En visitant le marché Rungis, on a le sentiment de voir évoluer un village où tout le monde se connaît et travaille en toute indépendance. Pourtant, ce grand ensemble est administré par une structure, la Semmaris, qui en régit le moindre aspect. Comment cela se passe au quotidien ?
L’autorité organisatrice a un triple rôle. Elle aménage l’endroit. C’est son métier de base. Elle régule en définissant ce qui peut être fait et ce qui ne peut pas l’être. C’est la réglementation commerciale et administrative. Elle est, enfin, l’animatrice de la marque Rungis. Comment cela s’organise au quotidien ? Assez facilement, en vérité. Nous sommes dans un monde de professionnels. En moyenne, 25000 acheteurs nous rejoignent chaque jour. Il faut les accueillir, s’assurer qu’ils disposent des services nécessaires, prévenir les éventuels soucis d’ordre public. En cela, je suis le chef d’orchestre d’un ensemble polyphonique très bien organisé.
Comment cela se passe quand un nouveau grossiste veut s’implanter sur le marché de Rungis ?
Nous commençons par lancer un appel d’offres sur le site du marché. Il consigne les principaux attendus, l’emplacement disponible, sa catégorie de marchandise, la superficie et les différentes contraintes. Nous nous assurons que les candidats sont compatibles avec le cahier des charges. Et au-delà, depuis quelques années, nous sommes très attachés à la responsabilité sociétale des entreprises. Nous avons donc un regard très attentif sur l’éco responsabilité, l’éthique, la qualité et l’équité des activités qui nous sont soumises. Cela ne fait pas de nous des militants jusqu’au-boutiste. Mais nous sommes des citoyens actifs, ainsi que des sourceurs.
C’est-à-dire ?
Rungis propose un million de références en produits frais. C’est un record. Et parmi ces références, nous nous assurons de mettre en valeur des produits de qualité et des variétés qui méritent de l’être. Cela réclame un véritable travail de terrain de la part de nos équipes. Partout, nous envoyons des membres du marché directement chez les agriculteurs ou dans les coopératives pour trouver les produits qui feront la diversité de Rungis. Et ça, les gens ne le savent pas forcément.

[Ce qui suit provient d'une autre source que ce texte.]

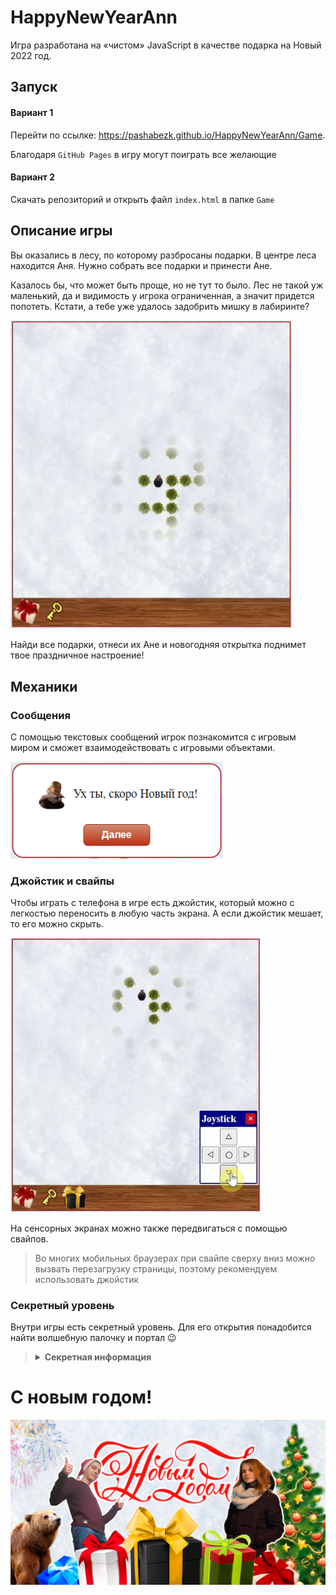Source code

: # HappyNewYearAnn

Игра разработана на «чистом» JavaScript в качестве подарка на Новый 2022 год.

## Запуск

#### Вариант 1

Перейти по ссылке: https://pashabezk.github.io/HappyNewYearAnn/Game.

Благодаря `GitHub Pages` в игру могут поиграть все желающие

#### Вариант 2

Скачать репозиторий и открыть файл `index.html` в папке `Game`

## Описание игры

Вы оказались в лесу, по которому разбросаны подарки. В центре леса находится Аня. Нужно собрать все подарки и принести Ане.

Казалось бы, что может быть проще, но не тут то было. Лес не такой уж маленький, да и видимость у игрока ограниченная, а значит придется попотеть. Кстати, а тебе уже удалось задобрить мишку в лабиринте?

<img src="Screenshots/Game.gif" width="450" alt="Демо игры">

Найди все подарки, отнеси их Ане и новогодняя открытка поднимет твое праздничное настроение!

## Механики

### Сообщения

С помощью текстовых сообщений игрок познакомится с игровым миром и сможет взаимодействовать с игровыми объектами.

<img src="Screenshots/MessageBox.png" width="340" alt="Текстовое сообщение">

### Джойстик и свайпы

Чтобы играть с телефона в игре есть джойстик, который можно с легкостью переносить в любую часть экрана. А если джойстик мешает, то его можно скрыть.

<img src="Screenshots/Joystick.gif" width="400" alt="Демо джойстика">

На сенсорных экранах можно также передвигаться с помощью свайпов.
> Во многих мобильных браузерах при свайпе сверху вниз можно вызвать перезагрузку страницы, поэтому рекомендуем использовать джойстик

### Секретный уровень

Внутри игры есть секретный уровень. Для его открытия понадобится найти волшебную палочку и портал 😉

> <details>
> <summary><b>Секретная информация</b></summary>
> Внутри проекта есть условная карта игрового пространства. Не раскрывай пункт ниже, пока не попробовал пройти игру самостоятельно!
> <details>
> <summary><b>Я уже прошёл игру и хочу посмотреть как это выглядит</b></summary>
> Карта лежит в папке «DesignFiles» (файл «Карта.jpg»). И всё же попробуй пройти без неё. Насладись игрой!
> </details>
> </details>

# С новым годом!

<img src="DesignFiles/Preview.png" width="800" alt="С новым годом!">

Quel est le grand défi de la logistique à Rungis ?
La logistique n’est pas du tout ce que croient les gens. C’est, en réalité, de l’intelligence partagée. De l’intelligence dans la transmission d’un produit de qualité. Nous sommes un maillon d’une grande chaîne. Elle doit être justement pensée pour avoir le moins d’impact carbone, le moins de rupture de charge. Elle doit être très efficace. Et quand elle l’est, les entreprises perdent moins d’argent et de denrées. Nous devons nous battre pour l’économie et pour un moindre impact écologique.
On parle beaucoup de circuits courts. Mais l’Île-de-France est vue comme une région en déficit de terres agricoles. Comment conjuguer ces deux éléments ?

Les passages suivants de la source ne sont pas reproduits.